It began with a scintillating vision—urban utopias going by the spiffy name ‘Smart Cities’. But is the focus all wrong? Is the model elitist? Many questions abound.
IN 2014, Prime Minister Narendra Modi’s promise of creating 100 new cities caught the national imagination. Featured prominently in the BJP poll manifesto, it was a dazzling vision. In rally after rally, Modi proclaimed that the new, ‘smart’ cities would create employment and provide world class facilities: 24x7 water and power, a robust public transport, housing for all, safety and security (if anyone screamed, sensors would alert a command station), short walks to workplaces, smart solutions to waste management and energy efficiency. Growing urbanisation need not be a challenge, we must see it as an opportunity, the ebullient leader said.
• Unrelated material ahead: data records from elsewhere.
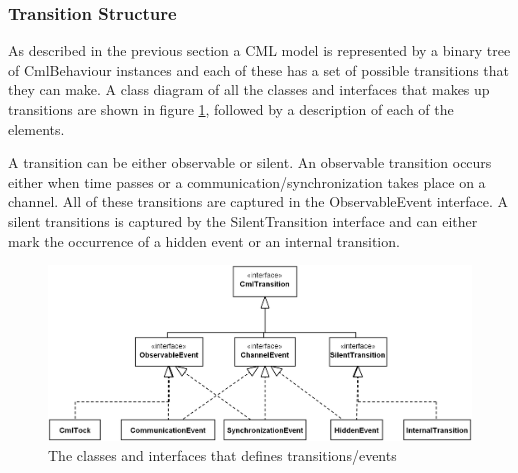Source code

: \documentclass[a4paper, 12pt]{include/compassreport}   %
\begin{document}
\subsubsection{Transition Structure}
\label{sec:transition_structure}

As described in the previous section a CML model is represented by a
binary tree of CmlBehaviour instances and each of these has a set of
possible transitions that they can make. A class diagram of all the
classes and interfaces that makes up transitions are shown in figure
\ref{fig:events}, followed by a description of each of the elements.

A transition can be either observable or silent. An observable
transition occurs either when time passes or a
communication/synchronization takes place on a channel. All of these
transitions are captured in the ObservableEvent interface. 
A silent transitions is captured by the SilentTransition interface and
can either mark the occurrence of a hidden event or an internal
transition.

\begin{figure}[ht!]
  \begin{center}
    \includegraphics[width=1\textwidth]{figures/Events}
    \caption{The classes and interfaces that defines transitions/events}
    \label{fig:events}
  \end{center}
\end{figure}
\end{document}
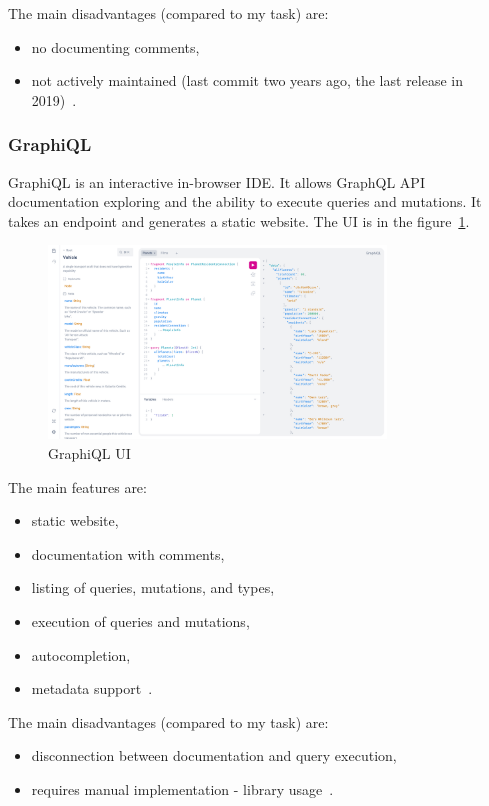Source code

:The main disadvantages (compared to my task) are:
\begin{itemize}
    \item no documenting comments,
    \item not actively maintained (last commit two years ago, the last release in 2019)~\cite{graphql-graphql-playground}.
\end{itemize}

\subsubsection{GraphiQL}
GraphiQL is an interactive in-browser IDE\@.
It allows GraphQL API documentation exploring and the ability to execute queries and mutations.
It takes an endpoint and generates a static website.
The UI is in the figure~\ref{fig:graphql-graphiql}.
\cite{graphql-graphiql}

\begin{figure}[hbt!]
    \centering
    \captionsetup{justification=centering}
    \includegraphics[width=0.8\textwidth]{images/graphql/graphiql}
    \caption{GraphiQL UI~\cite{graphql-graphiql}}
    \label{fig:graphql-graphiql}
\end{figure}

The main features are:
\begin{itemize}
    \item static website,
    \item documentation with comments,
    \item listing of queries, mutations, and types,
    \item execution of queries and mutations,
    \item autocompletion,
    \item metadata support~\cite{graphql-graphiql}.
\end{itemize}

The main disadvantages (compared to my task) are:
\begin{itemize}
    \item disconnection between documentation and query execution,
    \item requires manual implementation - library usage~\cite{graphql-graphiql}.
\end{itemize}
Two years on, a watered down version of that idealisation is raising more questions than providing answers. For neither are greenfield (or new) cities coming up, nor even are satellite cities. Instead, minusculeparts of existing cities—often, exclusive pockets—have been identifed for development by special purpose vehicles (SPVs). For instance, just four sq km out of Bhubaneswar’s 135 sq km are to be ‘smartified’. Fears are that such development doesn’t match Modi’s grand talk of including the urban poor. And the SPVs are essentially companies (in which the local body has a shareholding), triggering apprehensions about governance and extraneous authority.